INPUT DATA

================================

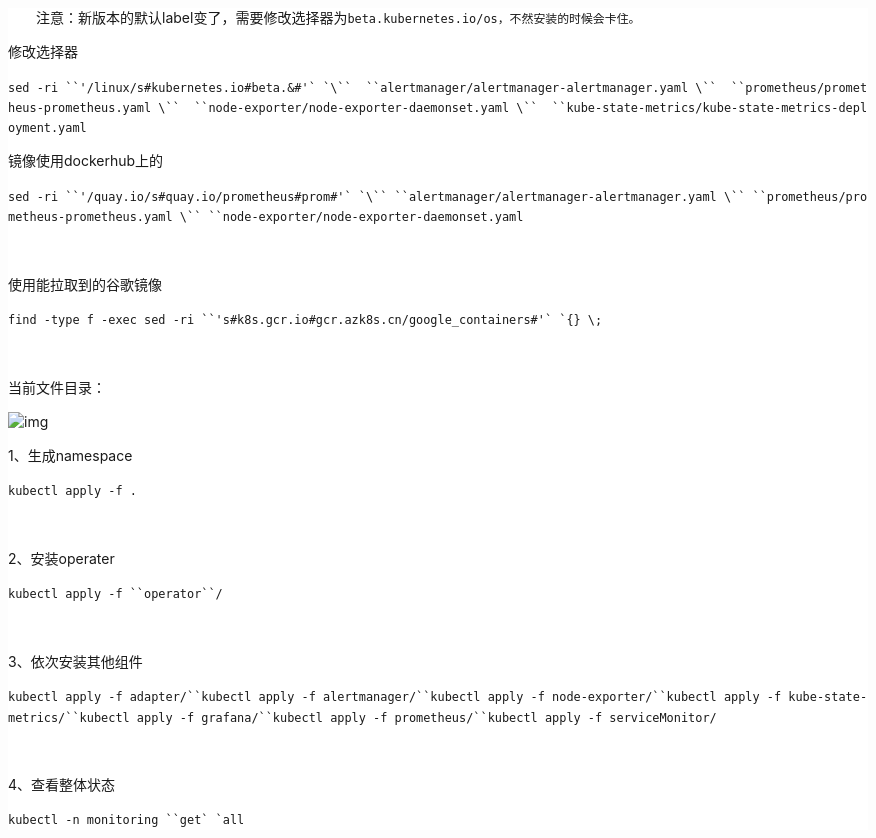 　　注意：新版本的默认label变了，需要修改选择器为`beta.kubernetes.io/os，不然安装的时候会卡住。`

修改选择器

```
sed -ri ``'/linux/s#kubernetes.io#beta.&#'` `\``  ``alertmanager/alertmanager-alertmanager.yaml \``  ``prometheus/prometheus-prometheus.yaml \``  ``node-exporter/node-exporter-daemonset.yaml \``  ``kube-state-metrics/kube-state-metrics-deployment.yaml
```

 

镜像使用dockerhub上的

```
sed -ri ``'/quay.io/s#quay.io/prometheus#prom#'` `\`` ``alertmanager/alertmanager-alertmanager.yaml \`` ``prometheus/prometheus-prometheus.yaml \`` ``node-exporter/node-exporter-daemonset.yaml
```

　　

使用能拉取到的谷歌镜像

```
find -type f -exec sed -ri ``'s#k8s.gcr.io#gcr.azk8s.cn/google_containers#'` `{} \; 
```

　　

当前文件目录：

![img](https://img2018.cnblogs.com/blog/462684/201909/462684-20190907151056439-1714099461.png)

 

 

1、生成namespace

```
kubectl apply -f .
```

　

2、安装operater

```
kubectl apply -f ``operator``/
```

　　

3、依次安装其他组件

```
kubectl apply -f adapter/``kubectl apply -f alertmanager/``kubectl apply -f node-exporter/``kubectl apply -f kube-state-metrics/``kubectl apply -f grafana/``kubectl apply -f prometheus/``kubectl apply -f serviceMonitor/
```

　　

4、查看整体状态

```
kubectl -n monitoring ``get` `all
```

================================

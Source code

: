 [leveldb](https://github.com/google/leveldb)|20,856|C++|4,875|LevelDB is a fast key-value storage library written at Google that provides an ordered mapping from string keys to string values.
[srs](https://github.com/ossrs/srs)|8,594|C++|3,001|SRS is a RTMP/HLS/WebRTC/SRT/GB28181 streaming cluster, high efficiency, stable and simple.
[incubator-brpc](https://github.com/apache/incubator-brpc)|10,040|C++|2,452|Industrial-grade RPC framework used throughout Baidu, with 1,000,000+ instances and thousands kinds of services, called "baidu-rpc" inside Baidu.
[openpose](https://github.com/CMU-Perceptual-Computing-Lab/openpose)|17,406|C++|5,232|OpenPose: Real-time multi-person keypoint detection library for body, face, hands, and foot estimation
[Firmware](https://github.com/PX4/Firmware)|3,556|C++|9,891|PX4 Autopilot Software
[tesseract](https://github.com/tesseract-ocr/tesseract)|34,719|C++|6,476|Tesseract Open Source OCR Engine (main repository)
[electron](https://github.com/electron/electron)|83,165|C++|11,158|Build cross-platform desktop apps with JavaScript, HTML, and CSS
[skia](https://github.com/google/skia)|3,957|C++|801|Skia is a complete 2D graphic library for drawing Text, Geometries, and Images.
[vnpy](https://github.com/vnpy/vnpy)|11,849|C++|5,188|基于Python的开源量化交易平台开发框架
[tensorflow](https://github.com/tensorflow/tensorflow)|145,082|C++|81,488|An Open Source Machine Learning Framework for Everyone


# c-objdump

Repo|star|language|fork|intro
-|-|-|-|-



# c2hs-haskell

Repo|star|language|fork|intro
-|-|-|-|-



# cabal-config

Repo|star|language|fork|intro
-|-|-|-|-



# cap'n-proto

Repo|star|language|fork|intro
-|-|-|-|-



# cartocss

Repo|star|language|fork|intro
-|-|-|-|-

================================

REQUIRED ACTION
Show every line of the listing in which the string "apply" can be found.

SOLUTION TO THIS PROBLEM
kubectl apply -f .
kubectl apply -f ``operator``/
kubectl apply -f adapter/``kubectl apply -f alertmanager/``kubectl apply -f node-exporter/``kubectl apply -f kube-state-metrics/``kubectl apply -f grafana/``kubectl apply -f prometheus/``kubectl apply -f serviceMonitor/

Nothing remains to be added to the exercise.